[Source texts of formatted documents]
┌──
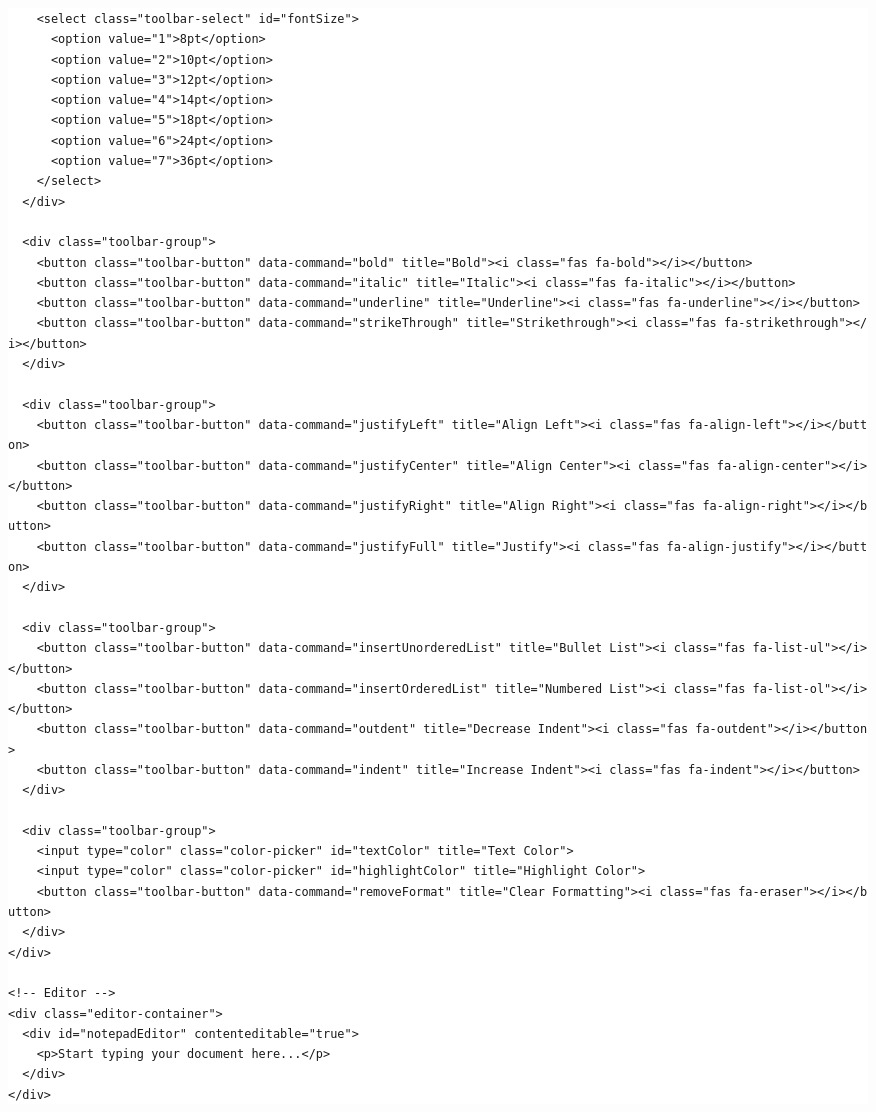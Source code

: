         <select class="toolbar-select" id="fontSize">
          <option value="1">8pt</option>
          <option value="2">10pt</option>
          <option value="3">12pt</option>
          <option value="4">14pt</option>
          <option value="5">18pt</option>
          <option value="6">24pt</option>
          <option value="7">36pt</option>
        </select>
      </div>
      
      <div class="toolbar-group">
        <button class="toolbar-button" data-command="bold" title="Bold"><i class="fas fa-bold"></i></button>
        <button class="toolbar-button" data-command="italic" title="Italic"><i class="fas fa-italic"></i></button>
        <button class="toolbar-button" data-command="underline" title="Underline"><i class="fas fa-underline"></i></button>
        <button class="toolbar-button" data-command="strikeThrough" title="Strikethrough"><i class="fas fa-strikethrough"></i></button>
      </div>
      
      <div class="toolbar-group">
        <button class="toolbar-button" data-command="justifyLeft" title="Align Left"><i class="fas fa-align-left"></i></button>
        <button class="toolbar-button" data-command="justifyCenter" title="Align Center"><i class="fas fa-align-center"></i></button>
        <button class="toolbar-button" data-command="justifyRight" title="Align Right"><i class="fas fa-align-right"></i></button>
        <button class="toolbar-button" data-command="justifyFull" title="Justify"><i class="fas fa-align-justify"></i></button>
      </div>
      
      <div class="toolbar-group">
        <button class="toolbar-button" data-command="insertUnorderedList" title="Bullet List"><i class="fas fa-list-ul"></i></button>
        <button class="toolbar-button" data-command="insertOrderedList" title="Numbered List"><i class="fas fa-list-ol"></i></button>
        <button class="toolbar-button" data-command="outdent" title="Decrease Indent"><i class="fas fa-outdent"></i></button>
        <button class="toolbar-button" data-command="indent" title="Increase Indent"><i class="fas fa-indent"></i></button>
      </div>
      
      <div class="toolbar-group">
        <input type="color" class="color-picker" id="textColor" title="Text Color">
        <input type="color" class="color-picker" id="highlightColor" title="Highlight Color">
        <button class="toolbar-button" data-command="removeFormat" title="Clear Formatting"><i class="fas fa-eraser"></i></button>
      </div>
    </div>

    <!-- Editor -->
    <div class="editor-container">
      <div id="notepadEditor" contenteditable="true">
        <p>Start typing your document here...</p>
      </div>
    </div>
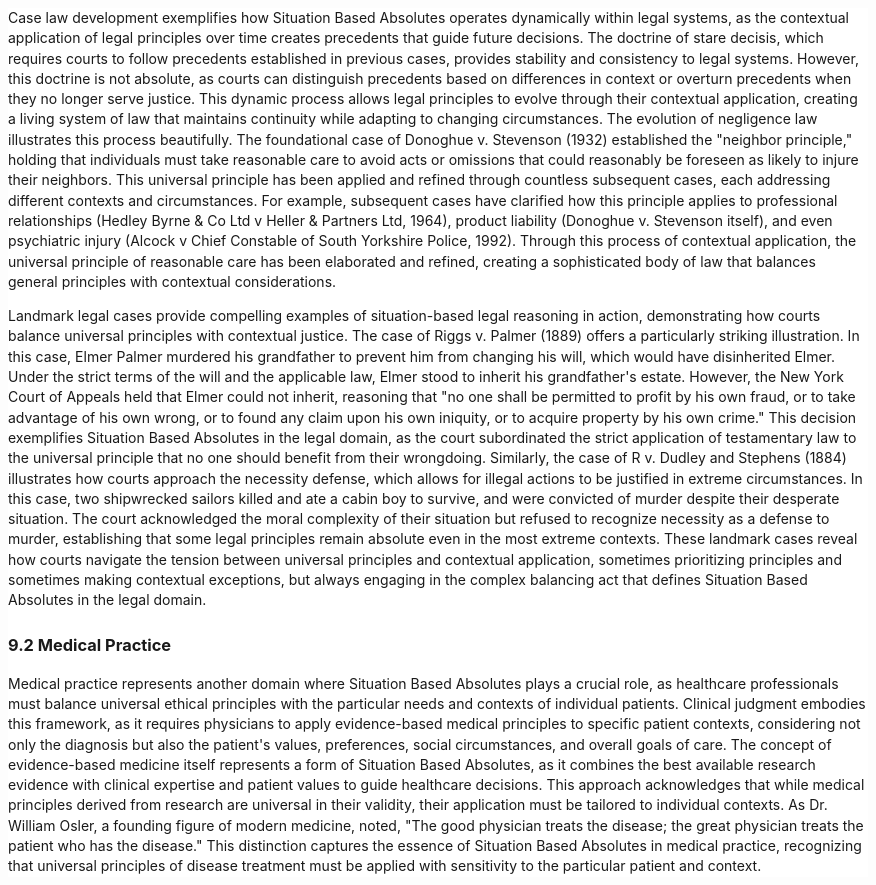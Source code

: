 Case law development exemplifies how Situation Based Absolutes operates dynamically within legal systems, as the contextual application of legal principles over time creates precedents that guide future decisions. The doctrine of stare decisis, which requires courts to follow precedents established in previous cases, provides stability and consistency to legal systems. However, this doctrine is not absolute, as courts can distinguish precedents based on differences in context or overturn precedents when they no longer serve justice. This dynamic process allows legal principles to evolve through their contextual application, creating a living system of law that maintains continuity while adapting to changing circumstances. The evolution of negligence law illustrates this process beautifully. The foundational case of Donoghue v. Stevenson (1932) established the "neighbor principle," holding that individuals must take reasonable care to avoid acts or omissions that could reasonably be foreseen as likely to injure their neighbors. This universal principle has been applied and refined through countless subsequent cases, each addressing different contexts and circumstances. For example, subsequent cases have clarified how this principle applies to professional relationships (Hedley Byrne & Co Ltd v Heller & Partners Ltd, 1964), product liability (Donoghue v. Stevenson itself), and even psychiatric injury (Alcock v Chief Constable of South Yorkshire Police, 1992). Through this process of contextual application, the universal principle of reasonable care has been elaborated and refined, creating a sophisticated body of law that balances general principles with contextual considerations.

Landmark legal cases provide compelling examples of situation-based legal reasoning in action, demonstrating how courts balance universal principles with contextual justice. The case of Riggs v. Palmer (1889) offers a particularly striking illustration. In this case, Elmer Palmer murdered his grandfather to prevent him from changing his will, which would have disinherited Elmer. Under the strict terms of the will and the applicable law, Elmer stood to inherit his grandfather's estate. However, the New York Court of Appeals held that Elmer could not inherit, reasoning that "no one shall be permitted to profit by his own fraud, or to take advantage of his own wrong, or to found any claim upon his own iniquity, or to acquire property by his own crime." This decision exemplifies Situation Based Absolutes in the legal domain, as the court subordinated the strict application of testamentary law to the universal principle that no one should benefit from their wrongdoing. Similarly, the case of R v. Dudley and Stephens (1884) illustrates how courts approach the necessity defense, which allows for illegal actions to be justified in extreme circumstances. In this case, two shipwrecked sailors killed and ate a cabin boy to survive, and were convicted of murder despite their desperate situation. The court acknowledged the moral complexity of their situation but refused to recognize necessity as a defense to murder, establishing that some legal principles remain absolute even in the most extreme contexts. These landmark cases reveal how courts navigate the tension between universal principles and contextual application, sometimes prioritizing principles and sometimes making contextual exceptions, but always engaging in the complex balancing act that defines Situation Based Absolutes in the legal domain.

### 9.2 Medical Practice

Medical practice represents another domain where Situation Based Absolutes plays a crucial role, as healthcare professionals must balance universal ethical principles with the particular needs and contexts of individual patients. Clinical judgment embodies this framework, as it requires physicians to apply evidence-based medical principles to specific patient contexts, considering not only the diagnosis but also the patient's values, preferences, social circumstances, and overall goals of care. The concept of evidence-based medicine itself represents a form of Situation Based Absolutes, as it combines the best available research evidence with clinical expertise and patient values to guide healthcare decisions. This approach acknowledges that while medical principles derived from research are universal in their validity, their application must be tailored to individual contexts. As Dr. William Osler, a founding figure of modern medicine, noted, "The good physician treats the disease; the great physician treats the patient who has the disease." This distinction captures the essence of Situation Based Absolutes in medical practice, recognizing that universal principles of disease treatment must be applied with sensitivity to the particular patient and context.
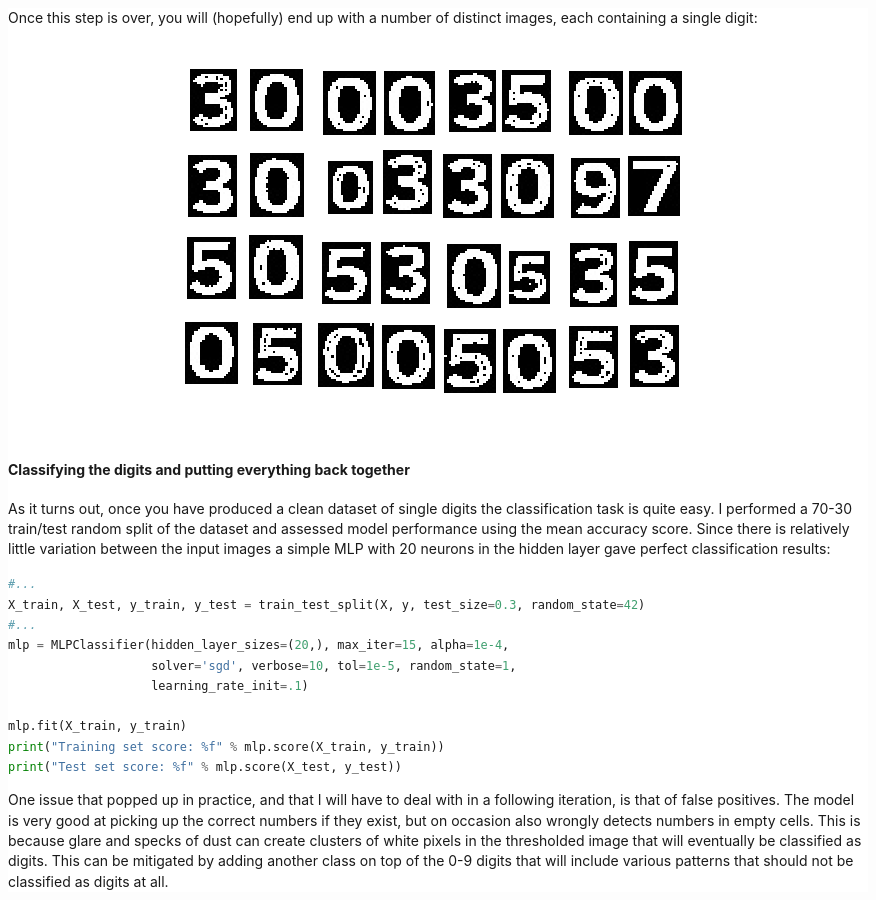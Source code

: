 Once this step is over, you will (hopefully) end up with a number of distinct images, each containing a single digit:

<div style="text-align:center;margin:20px 0px">
<img src="/assets/isolated_digits.png">
</div>

#### Classifying the digits and putting everything back together

As it turns out, once you have produced a clean dataset of single digits the classification task is quite easy.
I performed a 70-30 train/test random split of the dataset and assessed model performance using the mean accuracy score.
Since there is relatively little variation between the input images a simple MLP with 20 neurons in the hidden layer gave perfect classification results:

```python
#...
X_train, X_test, y_train, y_test = train_test_split(X, y, test_size=0.3, random_state=42)
#...
mlp = MLPClassifier(hidden_layer_sizes=(20,), max_iter=15, alpha=1e-4,
                    solver='sgd', verbose=10, tol=1e-5, random_state=1,
                    learning_rate_init=.1)

mlp.fit(X_train, y_train)
print("Training set score: %f" % mlp.score(X_train, y_train))
print("Test set score: %f" % mlp.score(X_test, y_test))
```

One issue that popped up in practice, and that I will have to deal with in a following iteration, is that of false positives. The model is very good at picking up the correct numbers if they exist, but on occasion also wrongly detects numbers in empty cells. This is because glare and specks of dust can create clusters of white pixels in the thresholded image that will eventually be classified as digits. This can be mitigated by adding another class on top of the 0-9 digits that will include various patterns that should not be classified as digits at all.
└──
• _WHAT TO DO_
Return every line of the data above exactly, and omit all pictures.

• _EXERCISE RESULT_
Source code

:         <select class="toolbar-select" id="fontSize">
          <option value="1">8pt</option>
          <option value="2">10pt</option>
          <option value="3">12pt</option>
          <option value="4">14pt</option>
          <option value="5">18pt</option>
          <option value="6">24pt</option>
          <option value="7">36pt</option>
        </select>
      </div>
      
      <div class="toolbar-group">
        <button class="toolbar-button" data-command="bold" title="Bold"><i class="fas fa-bold"></i></button>
        <button class="toolbar-button" data-command="italic" title="Italic"><i class="fas fa-italic"></i></button>
        <button class="toolbar-button" data-command="underline" title="Underline"><i class="fas fa-underline"></i></button>
        <button class="toolbar-button" data-command="strikeThrough" title="Strikethrough"><i class="fas fa-strikethrough"></i></button>
      </div>
      
      <div class="toolbar-group">
        <button class="toolbar-button" data-command="justifyLeft" title="Align Left"><i class="fas fa-align-left"></i></button>
        <button class="toolbar-button" data-command="justifyCenter" title="Align Center"><i class="fas fa-align-center"></i></button>
        <button class="toolbar-button" data-command="justifyRight" title="Align Right"><i class="fas fa-align-right"></i></button>
        <button class="toolbar-button" data-command="justifyFull" title="Justify"><i class="fas fa-align-justify"></i></button>
      </div>
      
      <div class="toolbar-group">
        <button class="toolbar-button" data-command="insertUnorderedList" title="Bullet List"><i class="fas fa-list-ul"></i></button>
        <button class="toolbar-button" data-command="insertOrderedList" title="Numbered List"><i class="fas fa-list-ol"></i></button>
        <button class="toolbar-button" data-command="outdent" title="Decrease Indent"><i class="fas fa-outdent"></i></button>
        <button class="toolbar-button" data-command="indent" title="Increase Indent"><i class="fas fa-indent"></i></button>
      </div>
      
      <div class="toolbar-group">
        <input type="color" class="color-picker" id="textColor" title="Text Color">
        <input type="color" class="color-picker" id="highlightColor" title="Highlight Color">
        <button class="toolbar-button" data-command="removeFormat" title="Clear Formatting"><i class="fas fa-eraser"></i></button>
      </div>
    </div>

    <!-- Editor -->
    <div class="editor-container">
      <div id="notepadEditor" contenteditable="true">
        <p>Start typing your document here...</p>
      </div>
    </div>
Source code

: Case law development exemplifies how Situation Based Absolutes operates dynamically within legal systems, as the contextual application of legal principles over time creates precedents that guide future decisions. The doctrine of stare decisis, which requires courts to follow precedents established in previous cases, provides stability and consistency to legal systems. However, this doctrine is not absolute, as courts can distinguish precedents based on differences in context or overturn precedents when they no longer serve justice. This dynamic process allows legal principles to evolve through their contextual application, creating a living system of law that maintains continuity while adapting to changing circumstances. The evolution of negligence law illustrates this process beautifully. The foundational case of Donoghue v. Stevenson (1932) established the "neighbor principle," holding that individuals must take reasonable care to avoid acts or omissions that could reasonably be foreseen as likely to injure their neighbors. This universal principle has been applied and refined through countless subsequent cases, each addressing different contexts and circumstances. For example, subsequent cases have clarified how this principle applies to professional relationships (Hedley Byrne & Co Ltd v Heller & Partners Ltd, 1964), product liability (Donoghue v. Stevenson itself), and even psychiatric injury (Alcock v Chief Constable of South Yorkshire Police, 1992). Through this process of contextual application, the universal principle of reasonable care has been elaborated and refined, creating a sophisticated body of law that balances general principles with contextual considerations.

Landmark legal cases provide compelling examples of situation-based legal reasoning in action, demonstrating how courts balance universal principles with contextual justice. The case of Riggs v. Palmer (1889) offers a particularly striking illustration. In this case, Elmer Palmer murdered his grandfather to prevent him from changing his will, which would have disinherited Elmer. Under the strict terms of the will and the applicable law, Elmer stood to inherit his grandfather's estate. However, the New York Court of Appeals held that Elmer could not inherit, reasoning that "no one shall be permitted to profit by his own fraud, or to take advantage of his own wrong, or to found any claim upon his own iniquity, or to acquire property by his own crime." This decision exemplifies Situation Based Absolutes in the legal domain, as the court subordinated the strict application of testamentary law to the universal principle that no one should benefit from their wrongdoing. Similarly, the case of R v. Dudley and Stephens (1884) illustrates how courts approach the necessity defense, which allows for illegal actions to be justified in extreme circumstances. In this case, two shipwrecked sailors killed and ate a cabin boy to survive, and were convicted of murder despite their desperate situation. The court acknowledged the moral complexity of their situation but refused to recognize necessity as a defense to murder, establishing that some legal principles remain absolute even in the most extreme contexts. These landmark cases reveal how courts navigate the tension between universal principles and contextual application, sometimes prioritizing principles and sometimes making contextual exceptions, but always engaging in the complex balancing act that defines Situation Based Absolutes in the legal domain.

### 9.2 Medical Practice

Medical practice represents another domain where Situation Based Absolutes plays a crucial role, as healthcare professionals must balance universal ethical principles with the particular needs and contexts of individual patients. Clinical judgment embodies this framework, as it requires physicians to apply evidence-based medical principles to specific patient contexts, considering not only the diagnosis but also the patient's values, preferences, social circumstances, and overall goals of care. The concept of evidence-based medicine itself represents a form of Situation Based Absolutes, as it combines the best available research evidence with clinical expertise and patient values to guide healthcare decisions. This approach acknowledges that while medical principles derived from research are universal in their validity, their application must be tailored to individual contexts. As Dr. William Osler, a founding figure of modern medicine, noted, "The good physician treats the disease; the great physician treats the patient who has the disease." This distinction captures the essence of Situation Based Absolutes in medical practice, recognizing that universal principles of disease treatment must be applied with sensitivity to the particular patient and context.
Source code

: Once this step is over, you will (hopefully) end up with a number of distinct images, each containing a single digit:

<div style="text-align:center;margin:20px 0px">
<img src="/assets/isolated_digits.png">
</div>

#### Classifying the digits and putting everything back together

As it turns out, once you have produced a clean dataset of single digits the classification task is quite easy.
I performed a 70-30 train/test random split of the dataset and assessed model performance using the mean accuracy score.
Since there is relatively little variation between the input images a simple MLP with 20 neurons in the hidden layer gave perfect classification results:

```python
#...
X_train, X_test, y_train, y_test = train_test_split(X, y, test_size=0.3, random_state=42)
#...
mlp = MLPClassifier(hidden_layer_sizes=(20,), max_iter=15, alpha=1e-4,
                    solver='sgd', verbose=10, tol=1e-5, random_state=1,
                    learning_rate_init=.1)

mlp.fit(X_train, y_train)
print("Training set score: %f" % mlp.score(X_train, y_train))
print("Test set score: %f" % mlp.score(X_test, y_test))
```

One issue that popped up in practice, and that I will have to deal with in a following iteration, is that of false positives. The model is very good at picking up the correct numbers if they exist, but on occasion also wrongly detects numbers in empty cells. This is because glare and specks of dust can create clusters of white pixels in the thresholded image that will eventually be classified as digits. This can be mitigated by adding another class on top of the 0-9 digits that will include various patterns that should not be classified as digits at all.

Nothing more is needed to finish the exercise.